RECORD EXCERPTS Start Marker

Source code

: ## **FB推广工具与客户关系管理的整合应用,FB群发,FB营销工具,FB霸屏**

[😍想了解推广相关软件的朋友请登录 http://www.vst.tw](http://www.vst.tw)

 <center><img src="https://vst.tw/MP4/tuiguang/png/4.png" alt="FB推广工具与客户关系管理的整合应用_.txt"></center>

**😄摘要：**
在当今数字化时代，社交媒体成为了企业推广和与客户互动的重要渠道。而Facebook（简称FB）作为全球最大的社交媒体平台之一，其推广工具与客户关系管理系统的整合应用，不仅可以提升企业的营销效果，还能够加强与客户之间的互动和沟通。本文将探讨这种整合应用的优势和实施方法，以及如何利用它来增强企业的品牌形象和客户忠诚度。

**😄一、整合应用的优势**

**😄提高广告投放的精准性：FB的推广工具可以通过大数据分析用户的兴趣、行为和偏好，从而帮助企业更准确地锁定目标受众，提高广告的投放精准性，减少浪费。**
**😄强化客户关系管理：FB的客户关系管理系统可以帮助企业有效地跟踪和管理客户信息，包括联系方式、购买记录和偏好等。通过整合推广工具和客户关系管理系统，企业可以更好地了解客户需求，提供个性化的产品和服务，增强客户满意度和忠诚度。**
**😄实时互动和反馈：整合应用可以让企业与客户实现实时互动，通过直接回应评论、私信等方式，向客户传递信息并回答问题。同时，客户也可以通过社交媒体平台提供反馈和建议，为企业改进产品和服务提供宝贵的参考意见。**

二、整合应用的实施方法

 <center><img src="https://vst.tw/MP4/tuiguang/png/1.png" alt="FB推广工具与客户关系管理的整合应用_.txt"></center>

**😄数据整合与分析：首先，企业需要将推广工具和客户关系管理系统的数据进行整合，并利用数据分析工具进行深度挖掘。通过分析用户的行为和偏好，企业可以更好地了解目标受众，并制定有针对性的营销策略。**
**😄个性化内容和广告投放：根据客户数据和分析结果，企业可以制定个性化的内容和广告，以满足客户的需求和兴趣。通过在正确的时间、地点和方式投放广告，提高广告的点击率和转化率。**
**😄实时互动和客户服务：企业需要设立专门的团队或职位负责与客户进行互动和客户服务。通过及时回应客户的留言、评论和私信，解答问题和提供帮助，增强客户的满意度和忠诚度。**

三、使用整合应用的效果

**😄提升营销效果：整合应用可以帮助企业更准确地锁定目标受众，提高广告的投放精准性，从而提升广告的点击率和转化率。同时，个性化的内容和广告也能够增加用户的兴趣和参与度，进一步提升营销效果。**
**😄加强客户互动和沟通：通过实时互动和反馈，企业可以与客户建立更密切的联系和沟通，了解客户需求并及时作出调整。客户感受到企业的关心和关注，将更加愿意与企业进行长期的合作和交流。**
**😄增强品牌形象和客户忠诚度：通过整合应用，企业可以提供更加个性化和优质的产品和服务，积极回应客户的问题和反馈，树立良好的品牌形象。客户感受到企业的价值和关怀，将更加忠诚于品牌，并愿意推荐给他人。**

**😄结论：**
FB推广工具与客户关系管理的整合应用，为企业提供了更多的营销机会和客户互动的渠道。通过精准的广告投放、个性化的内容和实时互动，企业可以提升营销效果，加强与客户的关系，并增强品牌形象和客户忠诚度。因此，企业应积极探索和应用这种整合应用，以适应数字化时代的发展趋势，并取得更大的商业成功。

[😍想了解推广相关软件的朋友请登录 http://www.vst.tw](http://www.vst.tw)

RECORD EXCERPTS End Marker

The full listing above needs to be given again exactly.

Source code

: ## **FB推广工具与客户关系管理的整合应用,FB群发,FB营销工具,FB霸屏**

[😍想了解推广相关软件的朋友请登录 http://www.vst.tw](http://www.vst.tw)

 <center><img src="https://vst.tw/MP4/tuiguang/png/4.png" alt="FB推广工具与客户关系管理的整合应用_.txt"></center>

**😄摘要：**
在当今数字化时代，社交媒体成为了企业推广和与客户互动的重要渠道。而Facebook（简称FB）作为全球最大的社交媒体平台之一，其推广工具与客户关系管理系统的整合应用，不仅可以提升企业的营销效果，还能够加强与客户之间的互动和沟通。本文将探讨这种整合应用的优势和实施方法，以及如何利用它来增强企业的品牌形象和客户忠诚度。

**😄一、整合应用的优势**

**😄提高广告投放的精准性：FB的推广工具可以通过大数据分析用户的兴趣、行为和偏好，从而帮助企业更准确地锁定目标受众，提高广告的投放精准性，减少浪费。**
**😄强化客户关系管理：FB的客户关系管理系统可以帮助企业有效地跟踪和管理客户信息，包括联系方式、购买记录和偏好等。通过整合推广工具和客户关系管理系统，企业可以更好地了解客户需求，提供个性化的产品和服务，增强客户满意度和忠诚度。**
**😄实时互动和反馈：整合应用可以让企业与客户实现实时互动，通过直接回应评论、私信等方式，向客户传递信息并回答问题。同时，客户也可以通过社交媒体平台提供反馈和建议，为企业改进产品和服务提供宝贵的参考意见。**

二、整合应用的实施方法

 <center><img src="https://vst.tw/MP4/tuiguang/png/1.png" alt="FB推广工具与客户关系管理的整合应用_.txt"></center>

**😄数据整合与分析：首先，企业需要将推广工具和客户关系管理系统的数据进行整合，并利用数据分析工具进行深度挖掘。通过分析用户的行为和偏好，企业可以更好地了解目标受众，并制定有针对性的营销策略。**
**😄个性化内容和广告投放：根据客户数据和分析结果，企业可以制定个性化的内容和广告，以满足客户的需求和兴趣。通过在正确的时间、地点和方式投放广告，提高广告的点击率和转化率。**
**😄实时互动和客户服务：企业需要设立专门的团队或职位负责与客户进行互动和客户服务。通过及时回应客户的留言、评论和私信，解答问题和提供帮助，增强客户的满意度和忠诚度。**

三、使用整合应用的效果

**😄提升营销效果：整合应用可以帮助企业更准确地锁定目标受众，提高广告的投放精准性，从而提升广告的点击率和转化率。同时，个性化的内容和广告也能够增加用户的兴趣和参与度，进一步提升营销效果。**
**😄加强客户互动和沟通：通过实时互动和反馈，企业可以与客户建立更密切的联系和沟通，了解客户需求并及时作出调整。客户感受到企业的关心和关注，将更加愿意与企业进行长期的合作和交流。**
**😄增强品牌形象和客户忠诚度：通过整合应用，企业可以提供更加个性化和优质的产品和服务，积极回应客户的问题和反馈，树立良好的品牌形象。客户感受到企业的价值和关怀，将更加忠诚于品牌，并愿意推荐给他人。**

**😄结论：**
FB推广工具与客户关系管理的整合应用，为企业提供了更多的营销机会和客户互动的渠道。通过精准的广告投放、个性化的内容和实时互动，企业可以提升营销效果，加强与客户的关系，并增强品牌形象和客户忠诚度。因此，企业应积极探索和应用这种整合应用，以适应数字化时代的发展趋势，并取得更大的商业成功。

[😍想了解推广相关软件的朋友请登录 http://www.vst.tw](http://www.vst.tw)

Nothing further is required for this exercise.